Ever quick with a quip, Quimby could “outtalk friend and foe,” to quote the headline of a July 29, 1973 profile by veteran Capitol Press Corps reporter Vic Pollard in the San Bernardino Sun-Telegram.

 

After filing for re-election to the Assembly in San Bernardino in 1970, Quimby gave a luncheon speech in which he railed against Northern California interests trying to choke the flow of water to Southern California.

 

“The people attempting to stop the State Water Project say that the extra water coming to Southern California would attract more people who would contribute further to the air pollution problems in this part of the state. This is nonsense,” Quimby was quoted as telling the audience in the February 28, 1970 edition of the Ontario Daily Report.

 

“He then cleared his throat, coughed a couple times, and said, ‘God, the smog is terrible down here,’ ” the paper reported.

 

During a 1973 Assembly Rules Committee discussion of a measure backed by then Secretary of State Jerry Brown restricting lobbying activities that voters approved one year later as Proposition 9, the Sun-Telegram quotes Quimby as saying:

 

“If this bill had been law when Jerry’s father was in office (Pat Brown) would be so far back in jail we’d have to pump air in to him.”

 

It was common in the Capitol to happen upon the white-maned, luxuriantly mustached Quimby regaling listeners with a hoary yarn, corny joke or homespun homily – punctuated with a periodic “goddamn,” “by golly” and a pull on a fat cigar.

 

His stemwinder about a forgotten imaginary overcoat is a Capitol classic.

 

“John Quimby was the most knowledgeable person I’ve ever met when it came to the inner workings of the Capitol,” said Jim Wiltshire, deputy director of the California State Association of Counties, who worked for Quimby as a lobbyist from 1999 to 2004.

 

“From Eddie the shoe shine man on the South Steps to Senate President Pro Tem John Burton, he endeared himself to everyone. There wasn’t an elevator operator or a governor over the past five decades that John didn’t take the time to let them know he cared,” Wiltshire said. “John thrived on the magic of human interaction.”

 

Although a Democrat, Quimby touched the lives of legislators, staffers and administration officials on both sides of the aisle.

 

Said Quimby of his approach to lobbying in a 2009 Riverside Press Enterprise interview:

 

“You need to have a relationship where you can meet a (legislator) on the way up to a hearing and say to them a half-dozen words and they’ll take you on your word. You have to develop that rapport.”

 

Quimby had decades to develop that rapport. His legislative career began when lawmaking was a part-time job. He was a contemporary and drinking companion of Speaker Jesse Unruh who championed the Legislature becoming a full-time body in 1966. He also served for several years with the brilliant but driven Phil Burton, who Unruh considered a rival.

 

A “gargantuan presence that dominated everything, the big hog,” was how Quimby described Unruh to John Jacobs in bhis biography of Burton, A Rage for Justice. Burton was “this other thing” who was “really doing things and doing them under Jess’ nose and Jess din’t like him and he was a real threat and Jess was worried.”

 

In 1963, through low-balling and political legerdermain, Burton won passage and a signature by Gov. Pat Brown of an expansive bill, AB 59, increasing welfare benefits that the Democratic governor intitially said would save counties $21 million but instead, cost them more than five times that amount.

 

Quimby became a co-sponsor. Seeing the initially innocuous measure morph into its final form was “like watching Phil Burton weave together a gorgeous tapestry, thread by thread. Only he knew what it looked like,” Quimby told Jacobs.

 

“Then he gets done with the tapestry, pulls back the curtain, turns on the lights for everyone to see and it’s your mother fucking a rhinoceros.”

 

By temperament, Quiimby was closer to Unruh.
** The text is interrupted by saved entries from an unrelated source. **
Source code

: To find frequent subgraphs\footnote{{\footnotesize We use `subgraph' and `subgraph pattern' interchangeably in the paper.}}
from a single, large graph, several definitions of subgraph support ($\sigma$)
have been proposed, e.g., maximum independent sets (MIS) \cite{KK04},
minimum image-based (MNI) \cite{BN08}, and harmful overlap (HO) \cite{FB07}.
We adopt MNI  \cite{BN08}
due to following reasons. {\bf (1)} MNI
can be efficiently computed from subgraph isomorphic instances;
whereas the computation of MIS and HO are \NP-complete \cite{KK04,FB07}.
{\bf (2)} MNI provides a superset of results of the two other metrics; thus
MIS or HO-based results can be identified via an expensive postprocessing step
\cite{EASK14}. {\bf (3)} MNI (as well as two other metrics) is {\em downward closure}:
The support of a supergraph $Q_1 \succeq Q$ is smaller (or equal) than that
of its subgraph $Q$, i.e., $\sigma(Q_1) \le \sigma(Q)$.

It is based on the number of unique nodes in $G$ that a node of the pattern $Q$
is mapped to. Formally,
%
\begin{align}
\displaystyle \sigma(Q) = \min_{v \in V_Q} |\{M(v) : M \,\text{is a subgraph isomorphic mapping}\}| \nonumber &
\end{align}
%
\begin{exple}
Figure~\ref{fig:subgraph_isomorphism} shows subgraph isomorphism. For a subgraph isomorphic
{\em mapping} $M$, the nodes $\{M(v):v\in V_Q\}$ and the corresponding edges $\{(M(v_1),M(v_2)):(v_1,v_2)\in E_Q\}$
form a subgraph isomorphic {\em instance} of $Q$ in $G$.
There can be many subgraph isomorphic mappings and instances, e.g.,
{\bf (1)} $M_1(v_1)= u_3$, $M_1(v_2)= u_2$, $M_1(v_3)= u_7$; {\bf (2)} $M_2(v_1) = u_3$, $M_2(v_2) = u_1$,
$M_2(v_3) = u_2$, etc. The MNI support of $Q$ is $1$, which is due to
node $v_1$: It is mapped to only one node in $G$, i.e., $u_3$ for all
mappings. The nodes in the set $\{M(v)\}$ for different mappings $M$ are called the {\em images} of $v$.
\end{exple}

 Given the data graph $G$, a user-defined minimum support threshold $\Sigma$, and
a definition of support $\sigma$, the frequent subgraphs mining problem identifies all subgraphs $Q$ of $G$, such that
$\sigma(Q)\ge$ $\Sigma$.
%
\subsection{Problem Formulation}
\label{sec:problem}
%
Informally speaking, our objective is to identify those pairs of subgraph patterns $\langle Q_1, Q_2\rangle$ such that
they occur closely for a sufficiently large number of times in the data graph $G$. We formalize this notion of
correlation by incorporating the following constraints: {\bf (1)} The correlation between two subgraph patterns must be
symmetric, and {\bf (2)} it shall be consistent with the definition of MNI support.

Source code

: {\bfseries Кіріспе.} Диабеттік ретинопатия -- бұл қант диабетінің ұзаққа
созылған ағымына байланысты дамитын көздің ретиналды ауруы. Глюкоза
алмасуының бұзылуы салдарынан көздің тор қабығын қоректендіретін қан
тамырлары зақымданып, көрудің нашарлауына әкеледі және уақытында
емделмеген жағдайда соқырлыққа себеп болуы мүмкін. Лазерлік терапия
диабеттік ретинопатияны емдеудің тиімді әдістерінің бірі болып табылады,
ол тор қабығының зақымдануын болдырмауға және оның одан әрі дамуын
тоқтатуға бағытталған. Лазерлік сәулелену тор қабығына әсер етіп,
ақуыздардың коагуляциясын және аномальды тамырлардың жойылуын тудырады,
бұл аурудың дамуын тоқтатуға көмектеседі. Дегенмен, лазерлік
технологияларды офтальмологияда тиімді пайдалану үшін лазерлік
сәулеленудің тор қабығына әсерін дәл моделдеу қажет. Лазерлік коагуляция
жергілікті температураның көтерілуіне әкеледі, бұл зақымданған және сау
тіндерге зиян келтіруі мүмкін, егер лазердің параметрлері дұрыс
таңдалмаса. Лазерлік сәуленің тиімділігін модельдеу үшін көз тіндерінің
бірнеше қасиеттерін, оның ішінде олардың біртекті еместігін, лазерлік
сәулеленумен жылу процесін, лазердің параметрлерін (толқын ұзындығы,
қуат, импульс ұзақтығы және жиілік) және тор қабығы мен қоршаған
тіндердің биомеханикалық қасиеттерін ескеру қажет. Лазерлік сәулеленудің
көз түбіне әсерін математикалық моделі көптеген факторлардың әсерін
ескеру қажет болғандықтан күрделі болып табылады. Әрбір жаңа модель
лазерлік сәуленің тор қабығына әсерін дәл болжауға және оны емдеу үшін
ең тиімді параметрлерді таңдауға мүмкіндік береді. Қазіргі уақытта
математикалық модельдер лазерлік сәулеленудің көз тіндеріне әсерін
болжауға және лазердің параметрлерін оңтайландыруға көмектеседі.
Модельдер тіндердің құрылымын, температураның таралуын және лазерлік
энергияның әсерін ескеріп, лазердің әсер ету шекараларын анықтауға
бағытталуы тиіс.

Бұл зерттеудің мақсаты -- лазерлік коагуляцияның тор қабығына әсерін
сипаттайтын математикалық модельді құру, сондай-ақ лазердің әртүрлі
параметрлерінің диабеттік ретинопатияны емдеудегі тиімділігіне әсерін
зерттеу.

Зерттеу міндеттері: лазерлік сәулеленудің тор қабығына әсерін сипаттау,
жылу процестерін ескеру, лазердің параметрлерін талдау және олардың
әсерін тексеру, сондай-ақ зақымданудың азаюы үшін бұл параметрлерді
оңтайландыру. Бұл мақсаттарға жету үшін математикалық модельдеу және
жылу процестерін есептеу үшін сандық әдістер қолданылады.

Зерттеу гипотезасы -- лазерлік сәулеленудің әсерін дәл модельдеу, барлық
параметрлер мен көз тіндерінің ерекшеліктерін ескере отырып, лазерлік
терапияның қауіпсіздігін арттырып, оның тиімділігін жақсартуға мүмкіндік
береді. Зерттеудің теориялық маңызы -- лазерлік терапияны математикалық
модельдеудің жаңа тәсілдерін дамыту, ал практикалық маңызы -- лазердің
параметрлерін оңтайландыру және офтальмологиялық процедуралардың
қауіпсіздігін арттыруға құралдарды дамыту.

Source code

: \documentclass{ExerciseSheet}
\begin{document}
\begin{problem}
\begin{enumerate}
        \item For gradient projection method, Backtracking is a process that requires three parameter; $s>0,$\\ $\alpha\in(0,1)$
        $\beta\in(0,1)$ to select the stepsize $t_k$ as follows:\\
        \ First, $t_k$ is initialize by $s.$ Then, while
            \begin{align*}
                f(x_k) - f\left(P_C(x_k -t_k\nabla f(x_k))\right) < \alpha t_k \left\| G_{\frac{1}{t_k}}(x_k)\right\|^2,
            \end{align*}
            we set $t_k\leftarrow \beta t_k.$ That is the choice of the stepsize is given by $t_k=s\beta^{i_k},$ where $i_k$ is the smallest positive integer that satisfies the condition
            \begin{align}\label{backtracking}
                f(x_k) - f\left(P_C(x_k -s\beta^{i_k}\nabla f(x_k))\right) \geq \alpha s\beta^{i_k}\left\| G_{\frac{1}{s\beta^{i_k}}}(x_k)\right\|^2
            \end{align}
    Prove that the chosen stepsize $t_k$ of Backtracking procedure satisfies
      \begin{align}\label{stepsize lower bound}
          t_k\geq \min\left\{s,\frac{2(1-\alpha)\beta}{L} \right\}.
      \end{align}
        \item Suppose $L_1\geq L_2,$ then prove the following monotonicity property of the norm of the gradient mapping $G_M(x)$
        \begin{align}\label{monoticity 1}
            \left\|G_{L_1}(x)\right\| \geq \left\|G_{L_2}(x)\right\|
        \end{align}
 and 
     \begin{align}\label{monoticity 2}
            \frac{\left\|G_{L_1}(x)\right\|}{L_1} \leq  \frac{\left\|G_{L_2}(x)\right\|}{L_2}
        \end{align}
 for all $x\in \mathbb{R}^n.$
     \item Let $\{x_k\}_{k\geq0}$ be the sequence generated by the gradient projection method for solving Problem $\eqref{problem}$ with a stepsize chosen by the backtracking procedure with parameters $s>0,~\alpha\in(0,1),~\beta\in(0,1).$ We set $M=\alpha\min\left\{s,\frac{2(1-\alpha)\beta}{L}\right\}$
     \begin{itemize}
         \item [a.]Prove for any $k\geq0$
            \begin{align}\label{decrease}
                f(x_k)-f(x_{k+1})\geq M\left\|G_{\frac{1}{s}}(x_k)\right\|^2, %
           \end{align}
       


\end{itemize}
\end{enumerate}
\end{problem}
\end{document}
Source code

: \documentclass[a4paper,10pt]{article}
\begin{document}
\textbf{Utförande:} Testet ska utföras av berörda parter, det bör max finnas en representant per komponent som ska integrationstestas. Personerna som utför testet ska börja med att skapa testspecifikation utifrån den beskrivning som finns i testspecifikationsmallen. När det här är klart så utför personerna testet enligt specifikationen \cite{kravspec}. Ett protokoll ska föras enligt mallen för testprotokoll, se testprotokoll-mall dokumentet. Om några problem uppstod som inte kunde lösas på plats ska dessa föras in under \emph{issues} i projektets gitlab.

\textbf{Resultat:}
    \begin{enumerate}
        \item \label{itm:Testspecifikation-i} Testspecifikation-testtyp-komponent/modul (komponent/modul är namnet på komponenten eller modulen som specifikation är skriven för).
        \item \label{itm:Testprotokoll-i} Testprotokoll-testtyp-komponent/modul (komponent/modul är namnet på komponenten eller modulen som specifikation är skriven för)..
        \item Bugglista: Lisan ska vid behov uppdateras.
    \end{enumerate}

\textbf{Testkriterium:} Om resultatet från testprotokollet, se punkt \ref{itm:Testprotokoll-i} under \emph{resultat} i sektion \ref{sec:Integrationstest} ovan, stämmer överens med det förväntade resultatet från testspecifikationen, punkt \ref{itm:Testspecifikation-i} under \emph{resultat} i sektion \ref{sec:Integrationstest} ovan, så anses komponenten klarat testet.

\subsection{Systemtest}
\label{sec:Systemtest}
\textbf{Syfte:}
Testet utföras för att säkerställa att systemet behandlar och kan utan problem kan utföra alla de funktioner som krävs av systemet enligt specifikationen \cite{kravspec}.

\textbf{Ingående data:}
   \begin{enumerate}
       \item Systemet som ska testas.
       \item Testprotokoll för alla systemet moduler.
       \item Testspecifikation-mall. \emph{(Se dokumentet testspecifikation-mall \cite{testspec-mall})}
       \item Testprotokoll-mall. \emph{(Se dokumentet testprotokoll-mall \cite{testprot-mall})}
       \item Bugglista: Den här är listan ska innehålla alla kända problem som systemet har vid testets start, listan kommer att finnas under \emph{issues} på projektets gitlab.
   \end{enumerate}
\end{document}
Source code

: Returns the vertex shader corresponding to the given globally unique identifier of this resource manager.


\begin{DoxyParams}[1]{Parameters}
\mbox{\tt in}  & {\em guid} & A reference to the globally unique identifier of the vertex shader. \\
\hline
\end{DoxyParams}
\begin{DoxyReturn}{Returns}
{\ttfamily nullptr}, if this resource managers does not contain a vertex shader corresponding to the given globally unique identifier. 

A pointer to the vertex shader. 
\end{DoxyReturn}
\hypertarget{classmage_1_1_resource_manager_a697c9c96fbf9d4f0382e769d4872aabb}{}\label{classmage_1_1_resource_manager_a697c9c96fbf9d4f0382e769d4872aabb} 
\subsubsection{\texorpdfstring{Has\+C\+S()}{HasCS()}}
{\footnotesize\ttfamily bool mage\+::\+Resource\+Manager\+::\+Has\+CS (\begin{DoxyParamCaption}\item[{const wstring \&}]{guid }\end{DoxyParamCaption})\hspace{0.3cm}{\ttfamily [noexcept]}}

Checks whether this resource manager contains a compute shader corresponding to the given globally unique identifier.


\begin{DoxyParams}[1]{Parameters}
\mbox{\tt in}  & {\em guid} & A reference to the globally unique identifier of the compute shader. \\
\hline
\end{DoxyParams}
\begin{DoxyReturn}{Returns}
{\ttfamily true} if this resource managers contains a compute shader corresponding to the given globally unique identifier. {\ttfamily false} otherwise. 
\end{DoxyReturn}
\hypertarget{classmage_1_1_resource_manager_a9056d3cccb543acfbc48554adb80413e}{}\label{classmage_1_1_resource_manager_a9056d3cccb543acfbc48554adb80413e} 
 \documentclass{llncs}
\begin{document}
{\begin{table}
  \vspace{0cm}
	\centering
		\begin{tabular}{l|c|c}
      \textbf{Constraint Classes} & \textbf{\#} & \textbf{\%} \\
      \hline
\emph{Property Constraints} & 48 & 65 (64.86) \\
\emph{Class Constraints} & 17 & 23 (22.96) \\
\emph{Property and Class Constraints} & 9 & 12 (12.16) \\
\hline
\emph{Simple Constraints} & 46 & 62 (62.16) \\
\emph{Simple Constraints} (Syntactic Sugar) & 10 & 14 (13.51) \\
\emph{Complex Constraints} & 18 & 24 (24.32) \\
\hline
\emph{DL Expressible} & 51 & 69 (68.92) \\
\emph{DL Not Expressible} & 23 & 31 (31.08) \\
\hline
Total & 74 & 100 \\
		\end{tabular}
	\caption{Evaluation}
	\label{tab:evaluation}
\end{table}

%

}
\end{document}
Bill Boyarsky, in an excerpt from  his Big Daddy: Jesse Unruh and the Art of Power Politics, quotes Quimby, then a fledgling lawmaker, describing an encounter in a bar with Unruh:

 

“I was just depressed,” Quimby said. “My wife and I were having a lot of money troubles. We were paid … $600 a month and my wife was a legal secretary making about that amount. We were strapped. We had five kids and all the expenses thereto…. Jess picked up on this somehow. He just intuitively picked up on it. The guy knew things about you on a personal basis. He said to me, ‘John, what’s happening?’ I said ‘Jess, same old stuff, the wife and the kids and money.’ He said, ‘I want to give you some help.’ “

Unruh, Boyarsky notes, was paid the same as Quimby. And also had five children. Unruh pulled out 15  $100 bills and gave them to Quimby.

 

“Cash money,” said Quimby. “I just can’t tell you what that meant. He said just: ‘Take this and use it for the best advantage.’ Never mentioned it again.… I am not saying he (just) gave people money. He gave people what they needed that he could come up with even if it was a hug or a kind word or a phone call.… I think that was his secret.”

 

Part of Quimby’s appeal — a former chair of the San Bernardino March of Dimes — was his “carrying on so cheerfully and indomitably in spite of his own handicap,” writes former Senate President Pro Tempore James Mills in a December 1983 San Diego Magazine article.

 

“(John) struggled around the marble halls of the Capitol like a lion crippled in its hindquarters,” writes Mills, a San Diego Democrat who was the Senate’s leader from 1971 to 1980 and Quimby’s Assembly colleague from 1963 through 1966.

 

“His arms, shoulders and neck were majestically proportioned, as a result of his having propelled himself by hand upon his withered steel-braced legs everywhere he had gone since he was a youngster. His head was sculpted on the same leonine scale and design as his forequarters – and it was appropriately framed by a fine, dark mane of hair.”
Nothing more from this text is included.